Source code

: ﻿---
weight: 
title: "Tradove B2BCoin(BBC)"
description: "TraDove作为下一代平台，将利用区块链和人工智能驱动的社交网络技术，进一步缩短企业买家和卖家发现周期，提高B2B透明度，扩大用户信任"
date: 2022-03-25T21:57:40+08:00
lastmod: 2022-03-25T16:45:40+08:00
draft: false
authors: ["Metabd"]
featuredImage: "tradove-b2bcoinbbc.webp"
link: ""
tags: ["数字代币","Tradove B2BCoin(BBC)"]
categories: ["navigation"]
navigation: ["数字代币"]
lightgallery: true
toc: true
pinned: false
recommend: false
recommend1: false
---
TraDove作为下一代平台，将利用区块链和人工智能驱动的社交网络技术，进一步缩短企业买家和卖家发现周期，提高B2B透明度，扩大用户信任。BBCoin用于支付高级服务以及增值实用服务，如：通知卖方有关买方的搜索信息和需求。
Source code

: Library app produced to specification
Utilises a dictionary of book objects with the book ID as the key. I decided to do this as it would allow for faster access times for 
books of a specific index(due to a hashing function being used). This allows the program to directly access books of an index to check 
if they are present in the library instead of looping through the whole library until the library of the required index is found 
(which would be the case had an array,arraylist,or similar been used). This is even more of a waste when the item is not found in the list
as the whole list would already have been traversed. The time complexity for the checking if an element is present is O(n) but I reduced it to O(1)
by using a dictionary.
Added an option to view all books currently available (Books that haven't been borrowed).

━━━━━━━━

# Work instructions
Write the material out once more so that every line matches the original.

# Output for this exercise
Source code

: ﻿---
weight: 
title: "Tradove B2BCoin(BBC)"
description: "TraDove作为下一代平台，将利用区块链和人工智能驱动的社交网络技术，进一步缩短企业买家和卖家发现周期，提高B2B透明度，扩大用户信任"
date: 2022-03-25T21:57:40+08:00
lastmod: 2022-03-25T16:45:40+08:00
draft: false
authors: ["Metabd"]
featuredImage: "tradove-b2bcoinbbc.webp"
link: ""
tags: ["数字代币","Tradove B2BCoin(BBC)"]
categories: ["navigation"]
navigation: ["数字代币"]
lightgallery: true
toc: true
pinned: false
recommend: false
recommend1: false
---
TraDove作为下一代平台，将利用区块链和人工智能驱动的社交网络技术，进一步缩短企业买家和卖家发现周期，提高B2B透明度，扩大用户信任。BBCoin用于支付高级服务以及增值实用服务，如：通知卖方有关买方的搜索信息和需求。
Source code

: Library app produced to specification
Utilises a dictionary of book objects with the book ID as the key. I decided to do this as it would allow for faster access times for 
books of a specific index(due to a hashing function being used). This allows the program to directly access books of an index to check 
if they are present in the library instead of looping through the whole library until the library of the required index is found 
(which would be the case had an array,arraylist,or similar been used). This is even more of a waste when the item is not found in the list
as the whole list would already have been traversed. The time complexity for the checking if an element is present is O(n) but I reduced it to O(1)
by using a dictionary.
Added an option to view all books currently available (Books that haven't been borrowed).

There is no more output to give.